BEYOND THE NUMBERS
Kansas, Nebraska, and Oklahoma are considering sharply reducing their income taxes or phasing them out entirely. But there is no free lunch, as our analysis of the nine states without an income tax (AK, FL, NV, NH, SD, TN, TX, WA, WY) shows. Property taxes in these states are, on average, 8 percent or 12 percent above the national average, depending on how you measure them, and their sales taxes are 18 percent or 21 percent above the national average (see table).
In other words, residents of Kansas, Nebraska, and Oklahoma would have to pay for slashing their income taxes, one way or another. Right now, those three states’ property and sales taxes are lower than in most non-income-tax states, but that would likely change if they wipe out much or all of their income tax.
It’s not hard to figure out why property and sales taxes rise in the absence of an income tax. When faced with the dilemma of funding public services with substantially less tax revenue, lawmakers must find other resources to fill the gap. They might raise state sales taxes and other fees or shift spending obligations to localities, which in turn may raise property and/or sales taxes.
This is particularly bad for middle- and lower-income families, since they pay more in property and sales taxes as a share of their incomes than higher-income families do. In essence, states that do away with their income taxes shift more of the responsibility for paying for roads, schools, health care, and other services on to people less able to afford it.
Hikes in sales and property taxes would also affect farms and businesses, which would pay higher taxes on business purchases and on agricultural and commercial property.

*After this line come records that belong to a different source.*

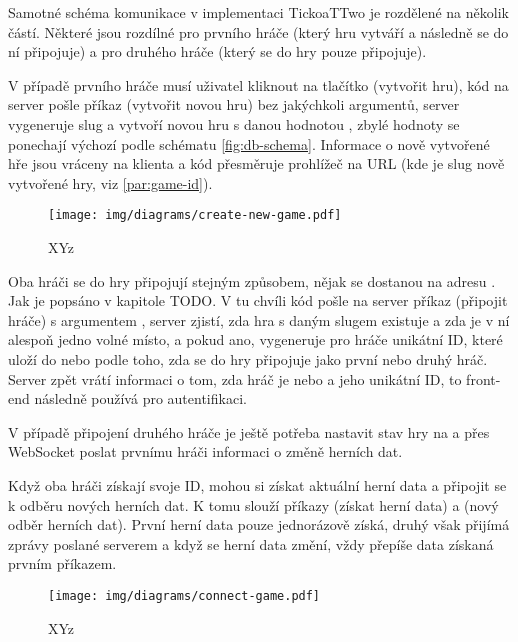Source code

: Samotné schéma komunikace v implementaci TickoaTTwo je rozdělené na několik
částí. Některé jsou rozdílné pro prvního hráče (který hru vytváří a následně se
do ní připojuje) a pro druhého hráče (který se do hry pouze připojuje).

V případě prvního hráče musí uživatel kliknout na tlačítko 
(vytvořit hru), kód na server pošle příkaz  (vytvořit novou
hru) bez jakýchkoli argumentů, server vygeneruje slug a vytvoří novou hru s
danou hodnotou , zbylé hodnoty se ponechají výchozí podle schématu
\ref{fig:db-schema}. Informace o nově vytvořené hře jsou vráceny na klienta a
kód přesměruje prohlížeč na URL  (kde 
je slug nově vytvořené hry, viz \ref{par:game-id}).

\begin{figure}[h]
    \centering
    \texttt{[image: img/diagrams/create-new-game.pdf]}
    \caption{XYz}
    \label{fig:create-new-game}
\end{figure}

Oba hráči se do hry připojují stejným způsobem, nějak se dostanou na adresu
. Jak je popsáno v kapitole TODO. V tu chvíli kód pošle na server
příkaz  (připojit hráče) s argumentem , server zjistí,
zda hra s daným slugem existuje a zda je v ní alespoň jedno volné místo, a
pokud ano, vygeneruje pro hráče unikátní ID, které uloží do  nebo
 podle toho, zda se do hry připojuje jako první nebo druhý hráč.
Server zpět vrátí informaci o tom, zda hráč je  nebo  a
jeho unikátní ID, to front-end následně používá pro autentifikaci.

V případě připojení druhého hráče je ještě potřeba nastavit stav hry na
 a přes WebSocket poslat prvnímu hráči informaci o změně
herních dat.

Když oba hráči získají svoje ID, mohou si získat aktuální herní data a připojit
se k odběru nových herních dat. K tomu slouží příkazy  (získat
herní data) a  (nový odběr herních dat). První herní
data pouze jednorázově získá, druhý však přijímá zprávy poslané serverem a když
se herní data změní, vždy přepíše data získaná prvním příkazem.

\begin{figure}[h]
    \centering
    \texttt{[image: img/diagrams/connect-game.pdf]}
    \caption{XYz}
    \label{fig:connect-game}
\end{figure}
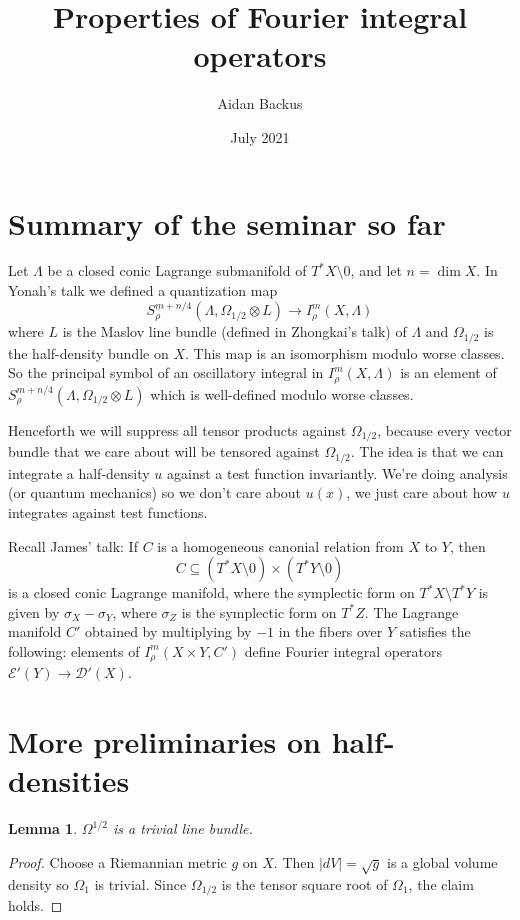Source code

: \documentclass[reqno,12pt,letterpaper]{amsart}
\title[Fourier integral operators properties]{Properties of Fourier integral operators}
\author{Aidan Backus}
\date{July 2021}
\newtheorem{lemma}[theorem]{Lemma}
\theoremstyle{definition}
\begin{document}

\maketitle

\section{Summary of the seminar so far}
Let $\Lambda$ be a closed conic Lagrange submanifold of $T^*X \setminus 0$, and let $n = \dim X$.
In Yonah's talk we defined a quantization map
$$ S^{m + n/4}_\rho(\Lambda, \Omega_{1/2} \otimes L) \to I^m_\rho(X, \Lambda)$$
where $L$ is the Maslov line bundle (defined in Zhongkai's talk) of $\Lambda$ and $\Omega_{1/2}$ is the half-density bundle on $X$.
This map is an isomorphism modulo worse classes.
So the principal symbol of an oscillatory integral in $I^m_\rho(X, \Lambda)$ is an element of $S^{m + n/4}_\rho(\Lambda, \Omega_{1/2} \otimes L)$ which is well-defined modulo worse classes.

Henceforth we will suppress all tensor products against $\Omega_{1/2}$, because every vector bundle that we care about will be tensored against $\Omega_{1/2}$.
The idea is that we can integrate a half-density $u$ against a test function invariantly. We're doing analysis (or quantum mechanics) so we don't care about $u(x)$, we just care about how $u$ integrates against test functions.

Recall James' talk: If $C$ is a homogeneous canonial relation from $X$ to $Y$, then
$$C \subseteq (T^*X \setminus 0) \times (T^*Y \setminus 0)$$
is a closed conic Lagrange manifold, where the symplectic form on $T^* X \setminus T^* Y$ is given by $\sigma_X - \sigma_Y$, where $\sigma_Z$ is the symplectic form on $T^* Z$.
The Lagrange manifold $C'$ obtained by multiplying by $-1$ in the fibers over $Y$ satisfies the following: elements of $I^m_\rho(X \times Y, C')$ define Fourier integral operators $\mathcal E'(Y) \to \mathcal D'(X)$.

\section{More preliminaries on half-densities}
\begin{lemma}
$\Omega^{1/2}$ is a trivial line bundle.
\end{lemma}
\begin{proof}
Choose a Riemannian metric $g$ on $X$. Then $|dV| = \sqrt g$ is a global volume density so $\Omega_1$ is trivial.
Since $\Omega_{1/2}$ is the tensor square root of $\Omega_1$, the claim holds.
\end{proof}
\end{document}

Higher sales and property taxes aren’t the only price that residents of Kansas, Nebraska, and Oklahoma would likely pay for slashing their income taxes. Income taxes represent a large chunk of each state’s general fund tax revenue: 46 percent, 45 percent, and 35 percent, respectively. So these three states probably wouldn’t offset all of the lost income tax revenue with property and sales tax increases. This means that, even after years of cuts to public services due to the recession, investments that residents rely on will be back on the chopping block.